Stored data
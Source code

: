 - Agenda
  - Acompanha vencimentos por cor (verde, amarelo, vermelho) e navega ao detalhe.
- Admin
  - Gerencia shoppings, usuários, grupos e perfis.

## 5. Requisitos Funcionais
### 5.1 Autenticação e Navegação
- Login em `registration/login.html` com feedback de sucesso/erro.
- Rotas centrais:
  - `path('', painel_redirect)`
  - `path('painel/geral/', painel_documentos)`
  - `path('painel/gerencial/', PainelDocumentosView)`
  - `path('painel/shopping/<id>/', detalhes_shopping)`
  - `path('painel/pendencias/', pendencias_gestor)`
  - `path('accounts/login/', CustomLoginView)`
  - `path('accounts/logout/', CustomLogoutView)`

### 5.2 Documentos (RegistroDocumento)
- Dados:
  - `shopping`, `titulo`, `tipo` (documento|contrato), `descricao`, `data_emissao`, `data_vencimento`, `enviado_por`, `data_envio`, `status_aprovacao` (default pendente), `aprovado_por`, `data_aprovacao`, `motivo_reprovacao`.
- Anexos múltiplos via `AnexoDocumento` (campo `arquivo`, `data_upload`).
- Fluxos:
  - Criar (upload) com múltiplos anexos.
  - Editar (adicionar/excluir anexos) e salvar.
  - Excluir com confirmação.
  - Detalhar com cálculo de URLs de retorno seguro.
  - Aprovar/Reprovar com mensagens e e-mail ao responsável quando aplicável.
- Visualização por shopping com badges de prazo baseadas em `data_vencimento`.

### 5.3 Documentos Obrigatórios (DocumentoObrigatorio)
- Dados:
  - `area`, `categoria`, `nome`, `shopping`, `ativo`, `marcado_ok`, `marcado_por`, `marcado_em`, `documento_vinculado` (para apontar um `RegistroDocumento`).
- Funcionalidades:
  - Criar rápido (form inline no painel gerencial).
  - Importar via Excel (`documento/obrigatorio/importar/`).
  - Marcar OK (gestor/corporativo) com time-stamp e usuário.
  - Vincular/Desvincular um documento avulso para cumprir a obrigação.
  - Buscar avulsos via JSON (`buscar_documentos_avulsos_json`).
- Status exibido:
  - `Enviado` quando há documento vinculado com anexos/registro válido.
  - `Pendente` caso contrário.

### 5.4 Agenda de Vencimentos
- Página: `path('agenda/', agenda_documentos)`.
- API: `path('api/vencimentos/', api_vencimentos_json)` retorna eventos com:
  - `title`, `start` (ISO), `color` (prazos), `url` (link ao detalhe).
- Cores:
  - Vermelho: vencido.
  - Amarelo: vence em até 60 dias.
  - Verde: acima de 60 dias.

* WHAT YOU ARE ASKED TO DO *
Starting at the first line of the data above, retype each line exactly until you reach the line containing "- Vermelho: vencido.", and include that line too.

* WRITTEN SOLUTION *
Source code

: - Agenda
  - Acompanha vencimentos por cor (verde, amarelo, vermelho) e navega ao detalhe.
- Admin
  - Gerencia shoppings, usuários, grupos e perfis.

## 5. Requisitos Funcionais
### 5.1 Autenticação e Navegação
- Login em `registration/login.html` com feedback de sucesso/erro.
- Rotas centrais:
  - `path('', painel_redirect)`
  - `path('painel/geral/', painel_documentos)`
  - `path('painel/gerencial/', PainelDocumentosView)`
  - `path('painel/shopping/<id>/', detalhes_shopping)`
  - `path('painel/pendencias/', pendencias_gestor)`
  - `path('accounts/login/', CustomLoginView)`
  - `path('accounts/logout/', CustomLogoutView)`

### 5.2 Documentos (RegistroDocumento)
- Dados:
  - `shopping`, `titulo`, `tipo` (documento|contrato), `descricao`, `data_emissao`, `data_vencimento`, `enviado_por`, `data_envio`, `status_aprovacao` (default pendente), `aprovado_por`, `data_aprovacao`, `motivo_reprovacao`.
- Anexos múltiplos via `AnexoDocumento` (campo `arquivo`, `data_upload`).
- Fluxos:
  - Criar (upload) com múltiplos anexos.
  - Editar (adicionar/excluir anexos) e salvar.
  - Excluir com confirmação.
  - Detalhar com cálculo de URLs de retorno seguro.
  - Aprovar/Reprovar com mensagens e e-mail ao responsável quando aplicável.
- Visualização por shopping com badges de prazo baseadas em `data_vencimento`.

### 5.3 Documentos Obrigatórios (DocumentoObrigatorio)
- Dados:
  - `area`, `categoria`, `nome`, `shopping`, `ativo`, `marcado_ok`, `marcado_por`, `marcado_em`, `documento_vinculado` (para apontar um `RegistroDocumento`).
- Funcionalidades:
  - Criar rápido (form inline no painel gerencial).
  - Importar via Excel (`documento/obrigatorio/importar/`).
  - Marcar OK (gestor/corporativo) com time-stamp e usuário.
  - Vincular/Desvincular um documento avulso para cumprir a obrigação.
  - Buscar avulsos via JSON (`buscar_documentos_avulsos_json`).
- Status exibido:
  - `Enviado` quando há documento vinculado com anexos/registro válido.
  - `Pendente` caso contrário.

### 5.4 Agenda de Vencimentos
- Página: `path('agenda/', agenda_documentos)`.
- API: `path('api/vencimentos/', api_vencimentos_json)` retorna eventos com:
  - `title`, `start` (ISO), `color` (prazos), `url` (link ao detalhe).
- Cores:
  - Vermelho: vencido.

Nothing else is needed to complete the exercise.